INFORMATION GIVEN:
····················
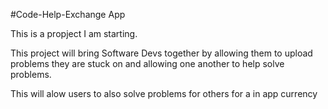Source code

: #Code-Help-Exchange App


This is a propject I am starting.

This project will bring Software Devs together by allowing them to upload problems they are stuck on and allowing one another to help solve problems. 

This will alow users to also solve problems for others for a in app currency
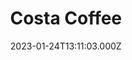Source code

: ---
date: 2023-01-24T13:11:03.000Z
title: Costa Coffee
latitude: 52.03857870104306
longitude: 0.730118486106803
url: https://www.costa.co.uk
category: checkin
---
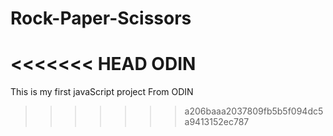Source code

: # Rock-Paper-Scissors
<<<<<<< HEAD
ODIN
=======
This is my first javaScript project From ODIN
>>>>>>> a206baaa2037809fb5b5f094dc5a9413152ec787
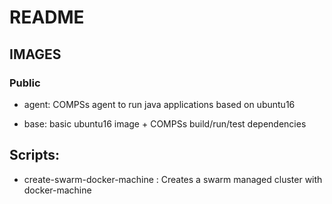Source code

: # README

## IMAGES


### Public
* agent: COMPSs agent to run java applications based on ubuntu16

* base: basic ubuntu16 image + COMPSs build/run/test dependencies

## Scripts:

* create-swarm-docker-machine : Creates a swarm managed cluster with docker-machine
····················
PROBLEM:
To answer, copy each line from the material above that has the word "will".

OUTPUT FOR THIS TASK:
This project will bring Software Devs together by allowing them to upload problems they are stuck on and allowing one another to help solve problems. 
This will alow users to also solve problems for others for a in app currency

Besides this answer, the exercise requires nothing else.